Copy exactly the stretch of data below from the line with "within a machine" through the line with "provide a good", including both of those lines.

───── Task inputs ─────

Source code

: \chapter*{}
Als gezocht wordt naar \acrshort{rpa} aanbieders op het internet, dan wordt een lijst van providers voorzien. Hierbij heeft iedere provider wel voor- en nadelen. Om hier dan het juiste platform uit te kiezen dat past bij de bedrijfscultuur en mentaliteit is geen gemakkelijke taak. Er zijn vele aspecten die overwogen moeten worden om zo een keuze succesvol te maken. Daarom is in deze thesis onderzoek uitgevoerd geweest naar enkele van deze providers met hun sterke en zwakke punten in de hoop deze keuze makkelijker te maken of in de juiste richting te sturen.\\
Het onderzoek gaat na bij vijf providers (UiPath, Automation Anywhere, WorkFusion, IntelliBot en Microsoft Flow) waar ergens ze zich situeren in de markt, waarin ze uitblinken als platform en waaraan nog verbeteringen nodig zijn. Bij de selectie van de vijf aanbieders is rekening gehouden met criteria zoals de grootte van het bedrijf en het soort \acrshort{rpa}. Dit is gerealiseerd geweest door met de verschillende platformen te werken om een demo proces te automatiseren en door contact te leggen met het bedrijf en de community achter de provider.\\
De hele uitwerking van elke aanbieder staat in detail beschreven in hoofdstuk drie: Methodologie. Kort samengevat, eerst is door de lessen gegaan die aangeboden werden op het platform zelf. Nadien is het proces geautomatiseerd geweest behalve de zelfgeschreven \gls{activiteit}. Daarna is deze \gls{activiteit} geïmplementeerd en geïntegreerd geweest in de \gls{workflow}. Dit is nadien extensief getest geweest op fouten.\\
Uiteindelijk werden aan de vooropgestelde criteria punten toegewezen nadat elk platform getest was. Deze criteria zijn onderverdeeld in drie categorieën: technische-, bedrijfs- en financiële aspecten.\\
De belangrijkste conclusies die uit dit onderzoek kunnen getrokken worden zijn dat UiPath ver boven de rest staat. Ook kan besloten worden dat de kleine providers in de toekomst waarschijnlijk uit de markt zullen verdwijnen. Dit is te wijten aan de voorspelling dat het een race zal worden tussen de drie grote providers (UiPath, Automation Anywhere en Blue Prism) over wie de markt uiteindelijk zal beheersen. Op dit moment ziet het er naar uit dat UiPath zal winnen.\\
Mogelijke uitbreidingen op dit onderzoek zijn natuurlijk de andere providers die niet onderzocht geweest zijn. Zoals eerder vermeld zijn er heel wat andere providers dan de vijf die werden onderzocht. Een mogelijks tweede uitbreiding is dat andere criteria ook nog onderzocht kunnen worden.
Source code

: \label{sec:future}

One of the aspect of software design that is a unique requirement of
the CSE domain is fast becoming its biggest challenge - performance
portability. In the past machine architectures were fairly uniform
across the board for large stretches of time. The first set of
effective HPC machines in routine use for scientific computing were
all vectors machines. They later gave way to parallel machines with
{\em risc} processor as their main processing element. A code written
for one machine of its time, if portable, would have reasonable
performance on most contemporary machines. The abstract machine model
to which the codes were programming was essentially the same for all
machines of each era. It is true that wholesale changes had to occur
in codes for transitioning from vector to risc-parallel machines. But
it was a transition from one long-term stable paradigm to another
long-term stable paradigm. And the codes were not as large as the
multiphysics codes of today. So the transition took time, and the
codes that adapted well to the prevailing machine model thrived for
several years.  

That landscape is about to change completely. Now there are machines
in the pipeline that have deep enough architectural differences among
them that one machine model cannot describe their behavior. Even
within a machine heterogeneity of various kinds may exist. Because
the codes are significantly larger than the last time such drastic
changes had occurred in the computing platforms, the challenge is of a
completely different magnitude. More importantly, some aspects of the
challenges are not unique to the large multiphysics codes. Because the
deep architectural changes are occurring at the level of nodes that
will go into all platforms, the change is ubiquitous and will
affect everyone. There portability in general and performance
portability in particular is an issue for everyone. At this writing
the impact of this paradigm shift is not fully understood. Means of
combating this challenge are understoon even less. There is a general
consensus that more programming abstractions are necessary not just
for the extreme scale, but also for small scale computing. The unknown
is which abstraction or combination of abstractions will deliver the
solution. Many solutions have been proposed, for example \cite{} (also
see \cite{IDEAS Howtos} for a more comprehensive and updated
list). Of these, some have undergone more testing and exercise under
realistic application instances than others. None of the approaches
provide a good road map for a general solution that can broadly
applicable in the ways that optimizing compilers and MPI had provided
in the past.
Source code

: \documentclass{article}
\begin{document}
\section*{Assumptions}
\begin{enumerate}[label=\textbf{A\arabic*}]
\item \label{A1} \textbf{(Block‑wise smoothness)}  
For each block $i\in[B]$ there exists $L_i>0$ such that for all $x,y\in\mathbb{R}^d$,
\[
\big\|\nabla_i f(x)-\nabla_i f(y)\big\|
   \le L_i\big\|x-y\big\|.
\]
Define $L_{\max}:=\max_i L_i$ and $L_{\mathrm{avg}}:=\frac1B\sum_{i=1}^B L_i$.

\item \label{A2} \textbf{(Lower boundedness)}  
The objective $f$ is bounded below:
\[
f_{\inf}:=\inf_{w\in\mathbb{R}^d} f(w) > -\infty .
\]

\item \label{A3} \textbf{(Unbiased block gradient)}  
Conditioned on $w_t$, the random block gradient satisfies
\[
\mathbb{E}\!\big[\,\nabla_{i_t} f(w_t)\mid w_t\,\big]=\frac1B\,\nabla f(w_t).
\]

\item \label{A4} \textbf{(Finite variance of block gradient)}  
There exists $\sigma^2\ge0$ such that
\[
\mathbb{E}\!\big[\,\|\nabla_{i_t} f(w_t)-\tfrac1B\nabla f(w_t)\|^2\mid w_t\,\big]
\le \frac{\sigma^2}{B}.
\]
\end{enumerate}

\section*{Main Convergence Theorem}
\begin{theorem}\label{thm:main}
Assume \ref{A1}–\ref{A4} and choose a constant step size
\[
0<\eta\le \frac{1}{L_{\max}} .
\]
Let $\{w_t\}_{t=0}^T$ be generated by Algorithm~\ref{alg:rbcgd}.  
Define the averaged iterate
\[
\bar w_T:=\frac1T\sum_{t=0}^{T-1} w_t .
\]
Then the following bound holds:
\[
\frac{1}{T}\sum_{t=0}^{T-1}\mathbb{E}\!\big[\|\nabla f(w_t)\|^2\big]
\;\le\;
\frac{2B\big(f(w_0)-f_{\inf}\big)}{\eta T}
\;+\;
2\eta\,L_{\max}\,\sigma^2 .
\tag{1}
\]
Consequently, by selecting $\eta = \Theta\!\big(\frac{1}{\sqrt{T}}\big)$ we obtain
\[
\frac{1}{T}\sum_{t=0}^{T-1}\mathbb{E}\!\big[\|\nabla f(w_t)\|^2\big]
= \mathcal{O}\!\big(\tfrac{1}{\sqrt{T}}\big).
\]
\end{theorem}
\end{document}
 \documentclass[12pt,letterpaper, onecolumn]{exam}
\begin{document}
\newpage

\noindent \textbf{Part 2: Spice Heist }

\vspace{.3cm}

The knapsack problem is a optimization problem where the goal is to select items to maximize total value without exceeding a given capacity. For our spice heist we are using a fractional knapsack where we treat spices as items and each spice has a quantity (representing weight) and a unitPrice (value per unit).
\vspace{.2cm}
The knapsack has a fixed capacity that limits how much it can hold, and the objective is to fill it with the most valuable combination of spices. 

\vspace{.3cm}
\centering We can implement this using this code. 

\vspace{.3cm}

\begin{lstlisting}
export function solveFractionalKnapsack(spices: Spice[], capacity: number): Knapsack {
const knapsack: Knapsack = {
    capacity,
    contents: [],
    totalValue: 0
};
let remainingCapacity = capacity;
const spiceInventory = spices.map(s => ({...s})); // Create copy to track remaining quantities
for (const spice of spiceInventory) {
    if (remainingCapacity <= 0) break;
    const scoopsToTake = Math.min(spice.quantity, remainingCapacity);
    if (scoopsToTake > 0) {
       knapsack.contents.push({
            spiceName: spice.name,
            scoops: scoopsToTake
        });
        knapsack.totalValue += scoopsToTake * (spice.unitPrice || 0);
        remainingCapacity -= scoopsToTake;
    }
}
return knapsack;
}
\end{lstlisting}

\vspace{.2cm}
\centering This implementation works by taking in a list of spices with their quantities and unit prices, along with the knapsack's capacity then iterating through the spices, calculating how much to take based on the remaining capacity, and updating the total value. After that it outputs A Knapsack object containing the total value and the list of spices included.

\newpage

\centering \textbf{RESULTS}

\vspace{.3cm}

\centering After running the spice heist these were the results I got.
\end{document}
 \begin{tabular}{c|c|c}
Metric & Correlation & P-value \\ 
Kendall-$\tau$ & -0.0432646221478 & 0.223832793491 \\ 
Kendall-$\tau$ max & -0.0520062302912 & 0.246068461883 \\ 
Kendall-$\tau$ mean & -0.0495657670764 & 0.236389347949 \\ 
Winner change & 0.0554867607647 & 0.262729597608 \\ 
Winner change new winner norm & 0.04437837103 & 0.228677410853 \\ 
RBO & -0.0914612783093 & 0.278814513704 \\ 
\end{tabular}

─────

> Written solution:
within a machine heterogeneity of various kinds may exist. Because
the codes are significantly larger than the last time such drastic
changes had occurred in the computing platforms, the challenge is of a
completely different magnitude. More importantly, some aspects of the
challenges are not unique to the large multiphysics codes. Because the
deep architectural changes are occurring at the level of nodes that
will go into all platforms, the change is ubiquitous and will
affect everyone. There portability in general and performance
portability in particular is an issue for everyone. At this writing
the impact of this paradigm shift is not fully understood. Means of
combating this challenge are understoon even less. There is a general
consensus that more programming abstractions are necessary not just
for the extreme scale, but also for small scale computing. The unknown
is which abstraction or combination of abstractions will deliver the
solution. Many solutions have been proposed, for example \cite{} (also
see \cite{IDEAS Howtos} for a more comprehensive and updated
list). Of these, some have undergone more testing and exercise under
realistic application instances than others. None of the approaches
provide a good road map for a general solution that can broadly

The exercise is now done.